Hermes sieht keine Basis mehr für vertrauensvolles Miteinander
Mit welchen anderen "zu beteiligenden Partnern" es dann bei den Gesprächen letztlich gehakt hat, darüber kann man nur mutmaßen. Fakt ist: Die Gremien hätten der Vertragsverlängerung noch zustimmen müssen. Lag es an einzelnen Aufsichtsratsmitgliedern, Verantwortlichen aus dem Gesellschafterkreis oder anderen Gremien. Die Pressestelle der Stadtwerke wollte sich dazu nicht weiter äußern.
Olaf Hermes spricht von neuen Geschehnissen und zusätzlichen Hintergründen, die ein "Weiter so" in seiner Funktion als Geschäftsführer des SWB-Konzerns und SWB Energie und Wasser nicht mehr möglich gemacht hätten.

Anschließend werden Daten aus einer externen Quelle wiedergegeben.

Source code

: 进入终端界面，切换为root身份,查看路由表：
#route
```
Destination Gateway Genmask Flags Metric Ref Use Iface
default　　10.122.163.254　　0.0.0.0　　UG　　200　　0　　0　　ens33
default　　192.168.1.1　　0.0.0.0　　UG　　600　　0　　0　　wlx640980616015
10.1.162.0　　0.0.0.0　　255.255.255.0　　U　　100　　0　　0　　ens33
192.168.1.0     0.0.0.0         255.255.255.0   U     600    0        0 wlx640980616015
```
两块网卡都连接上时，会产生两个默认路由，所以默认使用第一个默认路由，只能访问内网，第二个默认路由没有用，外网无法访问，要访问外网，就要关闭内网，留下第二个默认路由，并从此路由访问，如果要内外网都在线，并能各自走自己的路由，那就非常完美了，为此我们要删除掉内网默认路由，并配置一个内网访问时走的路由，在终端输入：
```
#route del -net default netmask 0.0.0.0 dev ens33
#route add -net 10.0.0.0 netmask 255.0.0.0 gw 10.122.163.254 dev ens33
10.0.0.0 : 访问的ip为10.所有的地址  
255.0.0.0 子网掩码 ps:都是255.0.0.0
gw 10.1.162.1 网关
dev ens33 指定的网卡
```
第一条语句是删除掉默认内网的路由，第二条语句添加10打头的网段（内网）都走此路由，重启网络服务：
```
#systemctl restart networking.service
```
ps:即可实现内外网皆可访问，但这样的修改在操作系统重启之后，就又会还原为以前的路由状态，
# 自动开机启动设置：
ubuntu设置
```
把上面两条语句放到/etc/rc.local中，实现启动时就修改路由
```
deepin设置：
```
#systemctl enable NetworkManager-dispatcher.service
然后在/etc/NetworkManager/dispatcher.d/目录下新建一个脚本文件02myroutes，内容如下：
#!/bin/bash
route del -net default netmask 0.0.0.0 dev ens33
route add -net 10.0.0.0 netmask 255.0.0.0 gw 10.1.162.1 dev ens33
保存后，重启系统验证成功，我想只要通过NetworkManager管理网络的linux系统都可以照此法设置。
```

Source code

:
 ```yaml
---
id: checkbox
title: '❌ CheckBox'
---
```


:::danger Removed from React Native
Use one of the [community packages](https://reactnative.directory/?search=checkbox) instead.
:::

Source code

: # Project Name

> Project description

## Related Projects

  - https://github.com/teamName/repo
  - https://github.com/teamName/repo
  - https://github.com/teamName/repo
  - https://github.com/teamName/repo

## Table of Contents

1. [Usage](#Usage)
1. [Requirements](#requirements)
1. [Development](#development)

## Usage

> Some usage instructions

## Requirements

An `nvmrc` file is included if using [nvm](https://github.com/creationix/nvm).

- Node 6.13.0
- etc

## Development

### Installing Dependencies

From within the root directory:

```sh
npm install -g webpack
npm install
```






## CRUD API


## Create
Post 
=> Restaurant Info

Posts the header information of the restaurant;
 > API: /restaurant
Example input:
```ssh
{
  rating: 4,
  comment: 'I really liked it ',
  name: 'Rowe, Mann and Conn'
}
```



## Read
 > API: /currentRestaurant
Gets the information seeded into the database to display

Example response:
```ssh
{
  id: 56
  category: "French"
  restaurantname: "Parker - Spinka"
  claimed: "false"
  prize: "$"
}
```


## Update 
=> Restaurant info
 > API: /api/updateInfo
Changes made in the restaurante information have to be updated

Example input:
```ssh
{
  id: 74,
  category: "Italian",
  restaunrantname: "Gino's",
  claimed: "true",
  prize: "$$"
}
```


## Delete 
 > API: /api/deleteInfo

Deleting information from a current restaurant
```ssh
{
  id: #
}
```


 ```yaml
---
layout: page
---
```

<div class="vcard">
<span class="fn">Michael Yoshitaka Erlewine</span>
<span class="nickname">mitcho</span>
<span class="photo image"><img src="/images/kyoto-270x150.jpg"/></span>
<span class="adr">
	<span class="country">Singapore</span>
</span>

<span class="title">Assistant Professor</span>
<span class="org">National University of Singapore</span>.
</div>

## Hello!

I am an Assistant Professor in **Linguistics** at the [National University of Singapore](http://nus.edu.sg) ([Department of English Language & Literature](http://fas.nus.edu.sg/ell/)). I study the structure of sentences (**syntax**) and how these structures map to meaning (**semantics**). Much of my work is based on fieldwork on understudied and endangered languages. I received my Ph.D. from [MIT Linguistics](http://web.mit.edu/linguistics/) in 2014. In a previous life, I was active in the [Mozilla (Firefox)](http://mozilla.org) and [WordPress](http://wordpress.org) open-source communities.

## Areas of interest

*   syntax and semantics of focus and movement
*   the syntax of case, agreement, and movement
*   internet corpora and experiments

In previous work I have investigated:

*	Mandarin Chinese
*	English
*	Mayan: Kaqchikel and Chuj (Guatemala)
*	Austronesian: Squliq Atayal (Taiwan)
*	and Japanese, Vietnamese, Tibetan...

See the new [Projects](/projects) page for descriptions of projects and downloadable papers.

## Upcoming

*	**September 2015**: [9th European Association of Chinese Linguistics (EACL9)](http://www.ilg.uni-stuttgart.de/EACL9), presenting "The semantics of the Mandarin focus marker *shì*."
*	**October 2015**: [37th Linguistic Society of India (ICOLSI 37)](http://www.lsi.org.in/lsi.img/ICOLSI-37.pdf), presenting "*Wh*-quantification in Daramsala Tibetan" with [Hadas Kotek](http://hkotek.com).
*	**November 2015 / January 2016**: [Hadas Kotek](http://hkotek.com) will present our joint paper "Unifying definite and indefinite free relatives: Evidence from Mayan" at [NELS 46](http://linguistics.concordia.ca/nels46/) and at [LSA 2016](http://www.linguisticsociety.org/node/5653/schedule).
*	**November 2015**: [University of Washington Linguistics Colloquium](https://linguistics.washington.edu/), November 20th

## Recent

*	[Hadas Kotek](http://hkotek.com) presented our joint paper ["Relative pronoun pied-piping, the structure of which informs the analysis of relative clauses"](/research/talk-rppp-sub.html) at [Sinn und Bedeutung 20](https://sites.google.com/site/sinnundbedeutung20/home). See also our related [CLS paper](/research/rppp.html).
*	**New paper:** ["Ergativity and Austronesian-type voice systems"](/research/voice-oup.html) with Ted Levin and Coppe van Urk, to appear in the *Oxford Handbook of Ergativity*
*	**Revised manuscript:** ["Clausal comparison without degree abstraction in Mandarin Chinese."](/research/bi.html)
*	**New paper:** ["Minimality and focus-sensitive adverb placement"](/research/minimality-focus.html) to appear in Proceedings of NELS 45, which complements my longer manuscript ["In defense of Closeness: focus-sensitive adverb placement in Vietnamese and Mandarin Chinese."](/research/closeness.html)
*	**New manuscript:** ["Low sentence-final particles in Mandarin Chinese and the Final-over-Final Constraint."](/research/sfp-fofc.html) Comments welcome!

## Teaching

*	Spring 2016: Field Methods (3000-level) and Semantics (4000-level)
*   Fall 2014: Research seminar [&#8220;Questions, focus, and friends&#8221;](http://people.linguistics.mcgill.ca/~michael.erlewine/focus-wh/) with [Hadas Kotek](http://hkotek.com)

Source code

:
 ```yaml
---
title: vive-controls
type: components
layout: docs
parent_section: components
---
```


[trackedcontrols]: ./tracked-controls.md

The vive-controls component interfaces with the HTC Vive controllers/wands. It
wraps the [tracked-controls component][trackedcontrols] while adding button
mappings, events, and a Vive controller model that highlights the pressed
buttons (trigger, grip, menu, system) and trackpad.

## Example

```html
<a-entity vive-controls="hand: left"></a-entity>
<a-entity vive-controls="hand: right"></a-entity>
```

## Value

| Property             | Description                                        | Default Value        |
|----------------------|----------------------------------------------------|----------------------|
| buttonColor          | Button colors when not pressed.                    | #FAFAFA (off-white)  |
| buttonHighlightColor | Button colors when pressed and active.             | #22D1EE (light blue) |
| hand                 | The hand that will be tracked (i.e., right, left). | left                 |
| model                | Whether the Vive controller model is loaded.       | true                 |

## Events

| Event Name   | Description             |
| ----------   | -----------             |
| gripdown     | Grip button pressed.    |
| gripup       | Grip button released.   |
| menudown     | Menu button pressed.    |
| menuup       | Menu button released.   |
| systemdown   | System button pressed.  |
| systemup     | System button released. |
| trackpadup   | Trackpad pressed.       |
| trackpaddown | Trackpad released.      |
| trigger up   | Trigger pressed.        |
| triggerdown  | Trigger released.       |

Die Grundlage für eine vertrauensvolle Zusammenarbeit sehe er nicht länger als gegeben an. "Ich habe mich daher entschieden, meine Tätigkeiten als Geschäftsführer mit sofortiger Wirkung niederzulegen und den Konzern zu verlassen.
Mit diesem Schritt möchte ich zugleich den Weg freimachen für einen aus meiner Sicht notwendigen unbelasteten Neuanfang", schreibt Hermes. Er dankte den über 2600 Mitarbeiterinnen und Mitarbeitern des gesamten SWB-Konzerns für den "überwältigenden Zuspruch gerade in letzter Zeit und die stets engagierte und leidenschaftliche Zusammenarbeit in den vergangenen Jahren".
Aufsichtsräte entscheiden zeitnah über Interims-Nachfolger
Der 1970 geborene Diplom-Ökonom hatte im Oktober 2022 die Ämter des Vorsitzenden der Geschäftsführung der Stadtwerke Bonn sowie als Geschäftsführer von SWB Energie und Wasser übernommen. Zuvor war er im Vorstand der Bremer SWB und der Regensburger Energie- und Wasserversorgung tätig.
Wer die Stadtwerke interimsmäßig leiten wird, soll in zwei Aufsichtsratssitzungen der Stadtwerke Bonn und Stadtwerke Energie und Wasser am 25. und 26. März entschieden werden.